Vous écrivez également beaucoup de nouvelles. Est-ce un moyen pour vous de raconter par petits morceaux ce qui ne pourrait pas l’être dans un roman ?
En fait, j’écris assez peu de nouvelles (en tout cas peu en regard de la production générale des auteurs québécois). C’est un format qui est agréable, parce qu’on peut mesurer l’avancement du texte plus rapidement, mais vu la vitesse à laquelle j’écris, cela reste une distraction qui m’éloigne généralement trop de mes romans.
Une idée pour votre prochain livre ?
Oh oui ! Je suis même assez bien avancée dans ce projet. Je poursuis l’exploration de la lignée matriarcale de Mie, en retournant dans le passé, rencontrer la mère de Noé.
Passons maintenant à des questions un peu plus légères pour en savoir plus sur Audrée Wilhelmy la femme et Audrée Wilhelmy l’auteure :
- Le livre à emporter sur une île un peu déserte ?
Little, Big, de John Crowley. C’est un livre qui repose et qui en révèle avantage à chaque lecture.
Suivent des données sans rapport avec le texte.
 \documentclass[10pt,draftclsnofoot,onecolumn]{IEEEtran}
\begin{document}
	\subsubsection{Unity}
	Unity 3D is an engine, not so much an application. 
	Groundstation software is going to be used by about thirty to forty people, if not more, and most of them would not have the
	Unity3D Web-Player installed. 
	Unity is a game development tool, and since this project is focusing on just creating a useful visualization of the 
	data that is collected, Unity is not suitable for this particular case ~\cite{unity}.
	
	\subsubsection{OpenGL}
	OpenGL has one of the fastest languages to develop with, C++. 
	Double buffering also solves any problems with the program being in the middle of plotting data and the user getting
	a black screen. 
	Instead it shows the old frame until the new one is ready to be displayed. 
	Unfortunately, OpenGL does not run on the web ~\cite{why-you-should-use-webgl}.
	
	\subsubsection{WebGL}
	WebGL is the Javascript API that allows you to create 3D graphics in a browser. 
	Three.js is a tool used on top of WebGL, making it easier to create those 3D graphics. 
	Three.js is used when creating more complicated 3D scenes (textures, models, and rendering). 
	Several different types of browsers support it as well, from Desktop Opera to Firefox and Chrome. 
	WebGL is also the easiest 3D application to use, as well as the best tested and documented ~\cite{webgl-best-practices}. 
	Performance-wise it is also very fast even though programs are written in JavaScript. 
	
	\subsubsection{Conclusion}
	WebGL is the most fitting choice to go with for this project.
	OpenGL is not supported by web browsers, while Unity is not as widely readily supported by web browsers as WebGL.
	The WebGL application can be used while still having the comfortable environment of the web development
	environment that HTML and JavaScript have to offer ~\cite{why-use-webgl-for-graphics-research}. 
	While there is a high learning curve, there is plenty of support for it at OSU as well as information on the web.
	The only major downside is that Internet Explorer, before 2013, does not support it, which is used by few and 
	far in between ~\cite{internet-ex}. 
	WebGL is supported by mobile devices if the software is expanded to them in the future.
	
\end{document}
Tant qu’à avoir un seul livre, autant en choisir un qui se renouvelle continuellement.
- Le livre que vous aimez en secret ?
Je n’ai pas de secrets…
- Un(e) auteur(e) québécoise qui mériterait d’être connu ?
Il y en a tellement ! Perrine Leblanc, Dominique Fortier, Catherine Leroux, Kiev Renaud, Stéphanie Clermont, Stéphane Larue… je ne saurais pas par où commencer !
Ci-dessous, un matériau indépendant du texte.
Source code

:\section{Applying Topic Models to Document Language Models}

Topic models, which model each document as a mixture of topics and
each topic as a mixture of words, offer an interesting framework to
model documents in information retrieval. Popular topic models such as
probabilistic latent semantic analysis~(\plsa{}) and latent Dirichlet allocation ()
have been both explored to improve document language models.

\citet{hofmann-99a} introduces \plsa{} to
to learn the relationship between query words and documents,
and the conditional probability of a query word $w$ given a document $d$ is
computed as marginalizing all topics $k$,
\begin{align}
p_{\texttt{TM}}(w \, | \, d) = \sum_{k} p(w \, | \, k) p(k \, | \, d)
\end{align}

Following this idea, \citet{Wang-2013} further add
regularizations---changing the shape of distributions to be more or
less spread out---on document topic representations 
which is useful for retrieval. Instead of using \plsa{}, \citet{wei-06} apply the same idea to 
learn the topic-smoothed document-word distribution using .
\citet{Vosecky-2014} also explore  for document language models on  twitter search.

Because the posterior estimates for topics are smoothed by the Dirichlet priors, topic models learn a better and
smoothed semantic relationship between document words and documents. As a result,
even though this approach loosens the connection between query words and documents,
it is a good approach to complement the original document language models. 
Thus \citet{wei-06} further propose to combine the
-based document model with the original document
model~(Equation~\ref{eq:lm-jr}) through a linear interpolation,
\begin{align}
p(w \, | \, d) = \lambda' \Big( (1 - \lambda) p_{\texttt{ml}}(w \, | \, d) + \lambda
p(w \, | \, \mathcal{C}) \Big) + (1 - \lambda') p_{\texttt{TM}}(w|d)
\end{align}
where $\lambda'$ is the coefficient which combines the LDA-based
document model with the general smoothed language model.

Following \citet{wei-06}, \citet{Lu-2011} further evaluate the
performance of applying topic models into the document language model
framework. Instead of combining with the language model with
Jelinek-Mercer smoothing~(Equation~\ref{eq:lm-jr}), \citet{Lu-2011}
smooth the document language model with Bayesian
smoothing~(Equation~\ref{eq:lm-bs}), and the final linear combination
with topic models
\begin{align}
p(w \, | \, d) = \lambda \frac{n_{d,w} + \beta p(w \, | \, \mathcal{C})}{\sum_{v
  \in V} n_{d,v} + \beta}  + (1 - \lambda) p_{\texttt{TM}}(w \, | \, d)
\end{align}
- L’auteur(e) avec qui vous voudriez discuter autour d’une bière ?
Je crois que tant qu’à aller prendre une bière, j’aurais plus envie de la prendre avec quelqu’un d’un autre domaine, pour en apprendre davantage sur un milieu que je ne fréquente pas déjà…
- L’auteur(e) que vous n’auriez pas aimé être ?
Tous ces génies très malheureux qui ont plus souffert de leur plume qu’ils en ont joui.
- Un livre dont vous ne comprenez pas l’impopularité ?
C’est drôle, je ne me pose pas ce genre de question. Je connais mal ce qui est populaire et ce qui ne l’est pas. Je comprends mal, cependant, l’impopularité générale de la poésie, qui est pourtant vivante et infiniment dynamique au Québec. Il me semble qu’elle devrait être lue au moins autant que le roman.
- Votre passion un peu honteuse ?
Je n’ai pas un tempérament qui m’incite à avoir honte de mes passions.
- Le livre que vous auriez aimé écrire ?
L’Ancien Testament. Tous les mythes y sont condensés, et c’est un livre qui est inscrit si profondément dans l’esprit du monde qu’il joue fortement sur la construction de notre imaginaire.
- Le livre que vous offririez à un inconnu ?
J’en parle souvent parce que plusieurs personnes ont inutilement peur de la poésie. C’est un recueil qui s’appelle Chien de fusil, d’Alexie Morin, publié au Quartanier éditeur.
- La première mesure de la Présidente Wilhelmy ?
La destitution de la Présidente Wilhelmy…
- Ecrire : tard la nuit ou tôt le matin ?
Les deux ! Mais moins l’après-midi, après le déjeuner : je m’endors trop.